Produce the same data once more, line for line.

● **SUPPLIED RECORDS**
○ ○ ○ ○

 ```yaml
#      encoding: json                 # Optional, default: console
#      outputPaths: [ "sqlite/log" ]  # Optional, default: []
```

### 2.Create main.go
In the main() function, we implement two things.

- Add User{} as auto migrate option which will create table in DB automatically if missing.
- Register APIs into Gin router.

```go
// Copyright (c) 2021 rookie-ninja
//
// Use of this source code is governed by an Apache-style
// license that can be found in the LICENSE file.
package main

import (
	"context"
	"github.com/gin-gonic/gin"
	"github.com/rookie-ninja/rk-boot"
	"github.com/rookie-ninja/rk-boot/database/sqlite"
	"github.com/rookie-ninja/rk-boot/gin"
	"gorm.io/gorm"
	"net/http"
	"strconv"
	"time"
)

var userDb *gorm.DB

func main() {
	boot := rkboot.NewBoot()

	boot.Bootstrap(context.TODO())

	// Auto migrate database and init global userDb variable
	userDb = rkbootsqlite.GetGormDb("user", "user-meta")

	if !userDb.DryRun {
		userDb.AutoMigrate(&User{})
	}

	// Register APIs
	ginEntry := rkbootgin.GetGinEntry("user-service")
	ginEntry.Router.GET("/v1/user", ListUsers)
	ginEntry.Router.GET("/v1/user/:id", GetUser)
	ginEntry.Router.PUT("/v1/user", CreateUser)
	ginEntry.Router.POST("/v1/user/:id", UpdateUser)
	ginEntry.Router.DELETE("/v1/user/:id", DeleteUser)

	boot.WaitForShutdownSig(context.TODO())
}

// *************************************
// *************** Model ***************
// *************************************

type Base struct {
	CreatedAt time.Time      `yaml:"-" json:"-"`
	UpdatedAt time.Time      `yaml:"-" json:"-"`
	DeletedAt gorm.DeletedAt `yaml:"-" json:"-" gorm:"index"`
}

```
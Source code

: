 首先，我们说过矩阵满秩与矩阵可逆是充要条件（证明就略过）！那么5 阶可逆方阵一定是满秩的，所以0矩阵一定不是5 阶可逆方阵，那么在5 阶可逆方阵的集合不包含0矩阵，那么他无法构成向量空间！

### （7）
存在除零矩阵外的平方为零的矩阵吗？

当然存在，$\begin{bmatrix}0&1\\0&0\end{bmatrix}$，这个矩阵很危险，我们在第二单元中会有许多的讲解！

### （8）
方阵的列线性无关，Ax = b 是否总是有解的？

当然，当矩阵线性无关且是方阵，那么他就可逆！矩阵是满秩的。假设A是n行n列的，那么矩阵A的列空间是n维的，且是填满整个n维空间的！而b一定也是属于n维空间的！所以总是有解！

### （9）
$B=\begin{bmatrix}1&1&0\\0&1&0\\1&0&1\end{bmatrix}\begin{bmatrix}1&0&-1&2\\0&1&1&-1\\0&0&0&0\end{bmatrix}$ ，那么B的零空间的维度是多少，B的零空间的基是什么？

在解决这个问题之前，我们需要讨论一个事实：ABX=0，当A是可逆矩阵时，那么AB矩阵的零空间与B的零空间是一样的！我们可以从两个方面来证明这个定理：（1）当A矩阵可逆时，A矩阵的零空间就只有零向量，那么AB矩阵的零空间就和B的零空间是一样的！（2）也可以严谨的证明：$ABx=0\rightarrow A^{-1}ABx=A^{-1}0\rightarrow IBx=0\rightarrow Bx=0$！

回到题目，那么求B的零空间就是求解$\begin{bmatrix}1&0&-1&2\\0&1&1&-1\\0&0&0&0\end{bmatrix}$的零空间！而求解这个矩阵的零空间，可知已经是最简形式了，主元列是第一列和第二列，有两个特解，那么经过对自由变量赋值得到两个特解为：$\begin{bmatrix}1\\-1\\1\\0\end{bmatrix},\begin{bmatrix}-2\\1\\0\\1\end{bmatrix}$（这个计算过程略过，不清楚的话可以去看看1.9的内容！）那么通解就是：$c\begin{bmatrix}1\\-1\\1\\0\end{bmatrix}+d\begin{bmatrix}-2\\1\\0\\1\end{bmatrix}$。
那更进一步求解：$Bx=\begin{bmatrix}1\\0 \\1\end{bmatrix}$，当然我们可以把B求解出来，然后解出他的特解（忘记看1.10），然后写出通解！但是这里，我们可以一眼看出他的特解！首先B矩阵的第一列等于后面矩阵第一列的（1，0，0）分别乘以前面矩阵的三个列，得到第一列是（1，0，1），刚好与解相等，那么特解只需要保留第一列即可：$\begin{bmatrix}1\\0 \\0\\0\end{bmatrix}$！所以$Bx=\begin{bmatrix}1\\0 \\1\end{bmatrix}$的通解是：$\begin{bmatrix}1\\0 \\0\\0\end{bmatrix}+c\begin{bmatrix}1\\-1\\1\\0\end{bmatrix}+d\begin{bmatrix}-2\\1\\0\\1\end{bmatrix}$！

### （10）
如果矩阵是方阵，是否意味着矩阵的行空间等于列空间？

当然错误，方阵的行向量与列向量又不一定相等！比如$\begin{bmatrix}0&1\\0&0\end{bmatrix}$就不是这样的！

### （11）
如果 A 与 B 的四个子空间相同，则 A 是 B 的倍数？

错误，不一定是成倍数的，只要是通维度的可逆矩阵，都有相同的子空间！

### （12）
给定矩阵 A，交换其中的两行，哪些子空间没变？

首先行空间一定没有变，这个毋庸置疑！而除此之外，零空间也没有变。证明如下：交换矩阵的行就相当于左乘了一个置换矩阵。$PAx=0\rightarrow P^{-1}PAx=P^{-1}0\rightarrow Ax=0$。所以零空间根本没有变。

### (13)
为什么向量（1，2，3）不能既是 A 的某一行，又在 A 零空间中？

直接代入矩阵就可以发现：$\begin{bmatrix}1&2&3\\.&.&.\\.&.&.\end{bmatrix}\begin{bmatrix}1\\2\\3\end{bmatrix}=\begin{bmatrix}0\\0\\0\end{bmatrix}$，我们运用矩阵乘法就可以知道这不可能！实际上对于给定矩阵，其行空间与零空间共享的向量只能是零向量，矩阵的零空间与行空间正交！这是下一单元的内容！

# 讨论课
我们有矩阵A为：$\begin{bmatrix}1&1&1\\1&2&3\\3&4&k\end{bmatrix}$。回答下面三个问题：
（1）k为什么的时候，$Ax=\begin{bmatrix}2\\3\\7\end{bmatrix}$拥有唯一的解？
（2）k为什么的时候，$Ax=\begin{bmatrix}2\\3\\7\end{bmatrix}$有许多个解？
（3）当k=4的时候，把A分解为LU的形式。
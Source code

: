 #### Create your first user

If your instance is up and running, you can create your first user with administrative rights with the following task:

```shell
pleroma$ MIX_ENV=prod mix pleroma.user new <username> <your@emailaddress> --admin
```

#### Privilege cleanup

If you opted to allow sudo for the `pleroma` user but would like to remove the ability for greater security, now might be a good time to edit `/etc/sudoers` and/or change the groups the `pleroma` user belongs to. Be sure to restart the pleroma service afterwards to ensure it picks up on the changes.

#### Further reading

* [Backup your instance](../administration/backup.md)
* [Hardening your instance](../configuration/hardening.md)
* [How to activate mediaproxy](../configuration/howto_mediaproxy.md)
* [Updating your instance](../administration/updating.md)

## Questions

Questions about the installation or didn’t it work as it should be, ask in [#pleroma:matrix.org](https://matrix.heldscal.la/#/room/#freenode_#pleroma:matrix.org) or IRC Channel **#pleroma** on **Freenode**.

○ ○ ○ ○

● **OUTPUT**
 ```yaml
#      encoding: json                 # Optional, default: console
#      outputPaths: [ "sqlite/log" ]  # Optional, default: []
```

### 2.Create main.go
In the main() function, we implement two things.

- Add User{} as auto migrate option which will create table in DB automatically if missing.
- Register APIs into Gin router.

```go
// Copyright (c) 2021 rookie-ninja
//
// Use of this source code is governed by an Apache-style
// license that can be found in the LICENSE file.
package main

import (
	"context"
	"github.com/gin-gonic/gin"
	"github.com/rookie-ninja/rk-boot"
	"github.com/rookie-ninja/rk-boot/database/sqlite"
	"github.com/rookie-ninja/rk-boot/gin"
	"gorm.io/gorm"
	"net/http"
	"strconv"
	"time"
)

var userDb *gorm.DB

func main() {
	boot := rkboot.NewBoot()

	boot.Bootstrap(context.TODO())

	// Auto migrate database and init global userDb variable
	userDb = rkbootsqlite.GetGormDb("user", "user-meta")

	if !userDb.DryRun {
		userDb.AutoMigrate(&User{})
	}

	// Register APIs
	ginEntry := rkbootgin.GetGinEntry("user-service")
	ginEntry.Router.GET("/v1/user", ListUsers)
	ginEntry.Router.GET("/v1/user/:id", GetUser)
	ginEntry.Router.PUT("/v1/user", CreateUser)
	ginEntry.Router.POST("/v1/user/:id", UpdateUser)
	ginEntry.Router.DELETE("/v1/user/:id", DeleteUser)

	boot.WaitForShutdownSig(context.TODO())
}

// *************************************
// *************** Model ***************
// *************************************

type Base struct {
	CreatedAt time.Time      `yaml:"-" json:"-"`
	UpdatedAt time.Time      `yaml:"-" json:"-"`
	DeletedAt gorm.DeletedAt `yaml:"-" json:"-" gorm:"index"`
}

```
Source code

: 首先，我们说过矩阵满秩与矩阵可逆是充要条件（证明就略过）！那么5 阶可逆方阵一定是满秩的，所以0矩阵一定不是5 阶可逆方阵，那么在5 阶可逆方阵的集合不包含0矩阵，那么他无法构成向量空间！

### （7）
存在除零矩阵外的平方为零的矩阵吗？

当然存在，$\begin{bmatrix}0&1\\0&0\end{bmatrix}$，这个矩阵很危险，我们在第二单元中会有许多的讲解！

### （8）
方阵的列线性无关，Ax = b 是否总是有解的？

当然，当矩阵线性无关且是方阵，那么他就可逆！矩阵是满秩的。假设A是n行n列的，那么矩阵A的列空间是n维的，且是填满整个n维空间的！而b一定也是属于n维空间的！所以总是有解！

### （9）
$B=\begin{bmatrix}1&1&0\\0&1&0\\1&0&1\end{bmatrix}\begin{bmatrix}1&0&-1&2\\0&1&1&-1\\0&0&0&0\end{bmatrix}$ ，那么B的零空间的维度是多少，B的零空间的基是什么？

在解决这个问题之前，我们需要讨论一个事实：ABX=0，当A是可逆矩阵时，那么AB矩阵的零空间与B的零空间是一样的！我们可以从两个方面来证明这个定理：（1）当A矩阵可逆时，A矩阵的零空间就只有零向量，那么AB矩阵的零空间就和B的零空间是一样的！（2）也可以严谨的证明：$ABx=0\rightarrow A^{-1}ABx=A^{-1}0\rightarrow IBx=0\rightarrow Bx=0$！

回到题目，那么求B的零空间就是求解$\begin{bmatrix}1&0&-1&2\\0&1&1&-1\\0&0&0&0\end{bmatrix}$的零空间！而求解这个矩阵的零空间，可知已经是最简形式了，主元列是第一列和第二列，有两个特解，那么经过对自由变量赋值得到两个特解为：$\begin{bmatrix}1\\-1\\1\\0\end{bmatrix},\begin{bmatrix}-2\\1\\0\\1\end{bmatrix}$（这个计算过程略过，不清楚的话可以去看看1.9的内容！）那么通解就是：$c\begin{bmatrix}1\\-1\\1\\0\end{bmatrix}+d\begin{bmatrix}-2\\1\\0\\1\end{bmatrix}$。
那更进一步求解：$Bx=\begin{bmatrix}1\\0 \\1\end{bmatrix}$，当然我们可以把B求解出来，然后解出他的特解（忘记看1.10），然后写出通解！但是这里，我们可以一眼看出他的特解！首先B矩阵的第一列等于后面矩阵第一列的（1，0，0）分别乘以前面矩阵的三个列，得到第一列是（1，0，1），刚好与解相等，那么特解只需要保留第一列即可：$\begin{bmatrix}1\\0 \\0\\0\end{bmatrix}$！所以$Bx=\begin{bmatrix}1\\0 \\1\end{bmatrix}$的通解是：$\begin{bmatrix}1\\0 \\0\\0\end{bmatrix}+c\begin{bmatrix}1\\-1\\1\\0\end{bmatrix}+d\begin{bmatrix}-2\\1\\0\\1\end{bmatrix}$！

### （10）
如果矩阵是方阵，是否意味着矩阵的行空间等于列空间？

当然错误，方阵的行向量与列向量又不一定相等！比如$\begin{bmatrix}0&1\\0&0\end{bmatrix}$就不是这样的！

### （11）
如果 A 与 B 的四个子空间相同，则 A 是 B 的倍数？

错误，不一定是成倍数的，只要是通维度的可逆矩阵，都有相同的子空间！

### （12）
给定矩阵 A，交换其中的两行，哪些子空间没变？

首先行空间一定没有变，这个毋庸置疑！而除此之外，零空间也没有变。证明如下：交换矩阵的行就相当于左乘了一个置换矩阵。$PAx=0\rightarrow P^{-1}PAx=P^{-1}0\rightarrow Ax=0$。所以零空间根本没有变。

### (13)
为什么向量（1，2，3）不能既是 A 的某一行，又在 A 零空间中？

直接代入矩阵就可以发现：$\begin{bmatrix}1&2&3\\.&.&.\\.&.&.\end{bmatrix}\begin{bmatrix}1\\2\\3\end{bmatrix}=\begin{bmatrix}0\\0\\0\end{bmatrix}$，我们运用矩阵乘法就可以知道这不可能！实际上对于给定矩阵，其行空间与零空间共享的向量只能是零向量，矩阵的零空间与行空间正交！这是下一单元的内容！

# 讨论课
我们有矩阵A为：$\begin{bmatrix}1&1&1\\1&2&3\\3&4&k\end{bmatrix}$。回答下面三个问题：
（1）k为什么的时候，$Ax=\begin{bmatrix}2\\3\\7\end{bmatrix}$拥有唯一的解？
（2）k为什么的时候，$Ax=\begin{bmatrix}2\\3\\7\end{bmatrix}$有许多个解？
（3）当k=4的时候，把A分解为LU的形式。
Source code

: #### Create your first user

If your instance is up and running, you can create your first user with administrative rights with the following task:

```shell
pleroma$ MIX_ENV=prod mix pleroma.user new <username> <your@emailaddress> --admin
```

#### Privilege cleanup

If you opted to allow sudo for the `pleroma` user but would like to remove the ability for greater security, now might be a good time to edit `/etc/sudoers` and/or change the groups the `pleroma` user belongs to. Be sure to restart the pleroma service afterwards to ensure it picks up on the changes.

#### Further reading

* [Backup your instance](../administration/backup.md)
* [Hardening your instance](../configuration/hardening.md)
* [How to activate mediaproxy](../configuration/howto_mediaproxy.md)
* [Updating your instance](../administration/updating.md)

## Questions

Questions about the installation or didn’t it work as it should be, ask in [#pleroma:matrix.org](https://matrix.heldscal.la/#/room/#freenode_#pleroma:matrix.org) or IRC Channel **#pleroma** on **Freenode**.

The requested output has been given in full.